[Start of Attachment]
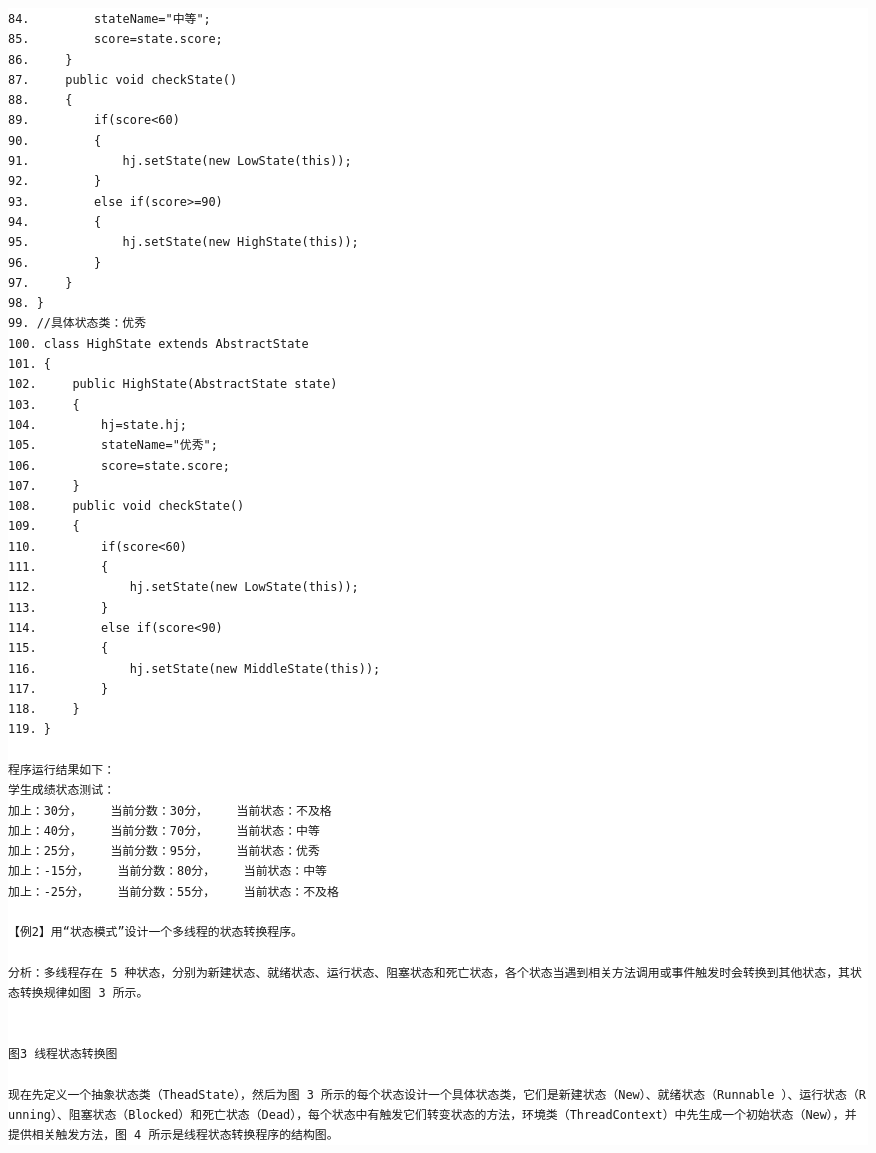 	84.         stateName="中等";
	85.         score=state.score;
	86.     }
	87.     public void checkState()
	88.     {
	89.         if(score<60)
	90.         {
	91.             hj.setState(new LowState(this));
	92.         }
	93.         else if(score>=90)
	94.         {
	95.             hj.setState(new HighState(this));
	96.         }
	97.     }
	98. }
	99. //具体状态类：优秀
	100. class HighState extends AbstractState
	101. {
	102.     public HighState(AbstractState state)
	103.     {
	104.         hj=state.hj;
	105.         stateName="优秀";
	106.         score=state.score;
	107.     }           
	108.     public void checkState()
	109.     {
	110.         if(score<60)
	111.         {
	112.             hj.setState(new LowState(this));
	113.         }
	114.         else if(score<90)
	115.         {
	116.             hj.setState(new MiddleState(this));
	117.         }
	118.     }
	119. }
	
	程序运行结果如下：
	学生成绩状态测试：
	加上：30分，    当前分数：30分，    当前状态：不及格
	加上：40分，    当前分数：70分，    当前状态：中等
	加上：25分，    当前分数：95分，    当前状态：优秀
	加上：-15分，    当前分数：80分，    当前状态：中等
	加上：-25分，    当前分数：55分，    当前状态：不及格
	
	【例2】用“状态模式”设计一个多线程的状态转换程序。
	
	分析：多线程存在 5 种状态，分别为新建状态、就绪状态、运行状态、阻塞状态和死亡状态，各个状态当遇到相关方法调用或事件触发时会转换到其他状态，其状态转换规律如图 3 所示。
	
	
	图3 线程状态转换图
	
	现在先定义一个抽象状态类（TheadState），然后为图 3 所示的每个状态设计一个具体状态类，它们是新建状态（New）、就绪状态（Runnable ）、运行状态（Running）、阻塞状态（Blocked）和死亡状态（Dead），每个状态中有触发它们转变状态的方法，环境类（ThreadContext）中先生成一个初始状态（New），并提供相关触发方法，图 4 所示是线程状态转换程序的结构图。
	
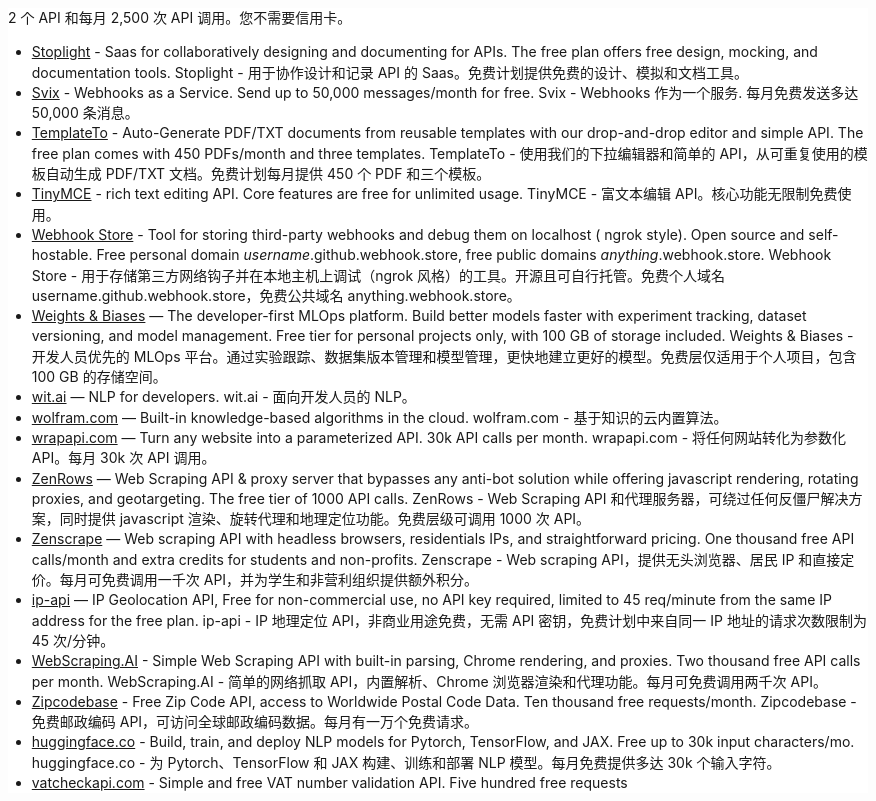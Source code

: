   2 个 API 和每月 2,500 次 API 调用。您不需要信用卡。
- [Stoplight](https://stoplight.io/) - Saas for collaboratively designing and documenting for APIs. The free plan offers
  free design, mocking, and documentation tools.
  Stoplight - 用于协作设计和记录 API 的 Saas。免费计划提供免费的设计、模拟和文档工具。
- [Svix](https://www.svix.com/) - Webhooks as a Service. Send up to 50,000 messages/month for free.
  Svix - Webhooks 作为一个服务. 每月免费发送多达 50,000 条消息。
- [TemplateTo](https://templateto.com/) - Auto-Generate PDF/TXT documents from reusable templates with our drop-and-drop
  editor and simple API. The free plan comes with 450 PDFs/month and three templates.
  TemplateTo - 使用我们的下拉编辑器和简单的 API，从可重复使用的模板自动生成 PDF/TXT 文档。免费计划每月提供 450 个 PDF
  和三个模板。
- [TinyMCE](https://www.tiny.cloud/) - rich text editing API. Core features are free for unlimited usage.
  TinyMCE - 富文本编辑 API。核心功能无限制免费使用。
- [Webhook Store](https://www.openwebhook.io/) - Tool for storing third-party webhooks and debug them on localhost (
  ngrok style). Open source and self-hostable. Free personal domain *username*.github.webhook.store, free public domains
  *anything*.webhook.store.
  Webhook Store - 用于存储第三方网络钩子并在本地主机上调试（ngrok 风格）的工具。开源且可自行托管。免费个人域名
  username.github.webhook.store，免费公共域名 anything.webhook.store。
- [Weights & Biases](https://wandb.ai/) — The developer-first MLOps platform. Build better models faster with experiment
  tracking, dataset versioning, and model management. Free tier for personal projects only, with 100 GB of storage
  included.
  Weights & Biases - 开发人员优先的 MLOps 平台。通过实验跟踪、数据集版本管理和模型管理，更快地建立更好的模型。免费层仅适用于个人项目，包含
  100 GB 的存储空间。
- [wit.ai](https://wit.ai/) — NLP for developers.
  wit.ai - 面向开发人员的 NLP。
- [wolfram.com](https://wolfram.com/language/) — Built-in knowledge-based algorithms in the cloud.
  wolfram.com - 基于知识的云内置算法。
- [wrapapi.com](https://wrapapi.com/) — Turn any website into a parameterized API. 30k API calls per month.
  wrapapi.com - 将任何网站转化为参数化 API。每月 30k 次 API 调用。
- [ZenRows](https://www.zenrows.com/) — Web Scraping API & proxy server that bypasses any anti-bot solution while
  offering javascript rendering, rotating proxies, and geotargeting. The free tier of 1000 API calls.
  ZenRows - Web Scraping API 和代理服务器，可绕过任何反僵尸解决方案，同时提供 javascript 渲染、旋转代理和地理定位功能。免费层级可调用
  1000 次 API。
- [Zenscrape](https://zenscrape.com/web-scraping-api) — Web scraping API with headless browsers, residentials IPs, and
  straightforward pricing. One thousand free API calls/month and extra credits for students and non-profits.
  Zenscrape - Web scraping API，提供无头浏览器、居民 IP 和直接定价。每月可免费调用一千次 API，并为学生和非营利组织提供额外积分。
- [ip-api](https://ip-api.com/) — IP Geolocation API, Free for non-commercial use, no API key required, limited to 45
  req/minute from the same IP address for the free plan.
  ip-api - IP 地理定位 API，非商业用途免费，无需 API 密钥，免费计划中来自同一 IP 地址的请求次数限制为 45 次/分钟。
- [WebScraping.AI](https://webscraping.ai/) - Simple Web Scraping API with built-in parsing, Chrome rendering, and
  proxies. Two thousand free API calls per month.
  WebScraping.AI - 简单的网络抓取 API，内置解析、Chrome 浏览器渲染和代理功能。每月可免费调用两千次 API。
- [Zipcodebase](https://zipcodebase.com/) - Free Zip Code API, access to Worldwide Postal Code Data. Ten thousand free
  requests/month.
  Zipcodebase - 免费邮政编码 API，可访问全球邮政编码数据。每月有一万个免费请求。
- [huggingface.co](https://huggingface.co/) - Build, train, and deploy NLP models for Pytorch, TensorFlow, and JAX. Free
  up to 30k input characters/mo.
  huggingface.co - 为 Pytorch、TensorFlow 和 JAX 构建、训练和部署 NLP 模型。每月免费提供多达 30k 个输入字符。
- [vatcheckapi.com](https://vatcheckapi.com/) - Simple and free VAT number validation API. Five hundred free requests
[End of Attachment]
[Start of Attachment]
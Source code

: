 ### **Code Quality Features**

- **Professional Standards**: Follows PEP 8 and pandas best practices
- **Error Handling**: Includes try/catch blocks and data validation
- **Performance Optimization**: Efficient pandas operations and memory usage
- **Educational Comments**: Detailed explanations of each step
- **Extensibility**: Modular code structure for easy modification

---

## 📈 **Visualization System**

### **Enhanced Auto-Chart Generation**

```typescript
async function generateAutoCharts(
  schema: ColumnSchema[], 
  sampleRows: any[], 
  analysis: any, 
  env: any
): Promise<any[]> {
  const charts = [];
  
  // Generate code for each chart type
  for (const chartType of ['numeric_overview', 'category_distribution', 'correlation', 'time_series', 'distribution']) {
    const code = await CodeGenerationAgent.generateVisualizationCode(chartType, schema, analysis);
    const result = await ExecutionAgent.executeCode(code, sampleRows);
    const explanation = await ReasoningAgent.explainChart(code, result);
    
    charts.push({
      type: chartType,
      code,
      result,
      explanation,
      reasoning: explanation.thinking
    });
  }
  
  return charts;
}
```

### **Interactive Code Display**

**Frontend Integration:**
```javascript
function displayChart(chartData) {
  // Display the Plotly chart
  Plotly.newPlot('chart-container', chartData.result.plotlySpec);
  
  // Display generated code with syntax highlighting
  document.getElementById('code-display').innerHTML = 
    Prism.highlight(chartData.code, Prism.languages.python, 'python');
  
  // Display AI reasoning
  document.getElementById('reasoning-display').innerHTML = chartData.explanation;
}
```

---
[End of Attachment]
Starting with the line that holds "1000 次 API。" and ending with the line that holds "Zipcodebase - 免费邮政编码", retype every line in the data above exactly, and nothing else.

• _FINAL ANSWER_
  1000 次 API。
- [Zenscrape](https://zenscrape.com/web-scraping-api) — Web scraping API with headless browsers, residentials IPs, and
  straightforward pricing. One thousand free API calls/month and extra credits for students and non-profits.
  Zenscrape - Web scraping API，提供无头浏览器、居民 IP 和直接定价。每月可免费调用一千次 API，并为学生和非营利组织提供额外积分。
- [ip-api](https://ip-api.com/) — IP Geolocation API, Free for non-commercial use, no API key required, limited to 45
  req/minute from the same IP address for the free plan.
  ip-api - IP 地理定位 API，非商业用途免费，无需 API 密钥，免费计划中来自同一 IP 地址的请求次数限制为 45 次/分钟。
- [WebScraping.AI](https://webscraping.ai/) - Simple Web Scraping API with built-in parsing, Chrome rendering, and
  proxies. Two thousand free API calls per month.
  WebScraping.AI - 简单的网络抓取 API，内置解析、Chrome 浏览器渲染和代理功能。每月可免费调用两千次 API。
- [Zipcodebase](https://zipcodebase.com/) - Free Zip Code API, access to Worldwide Postal Code Data. Ten thousand free
  requests/month.
  Zipcodebase - 免费邮政编码 API，可访问全球邮政编码数据。每月有一万个免费请求。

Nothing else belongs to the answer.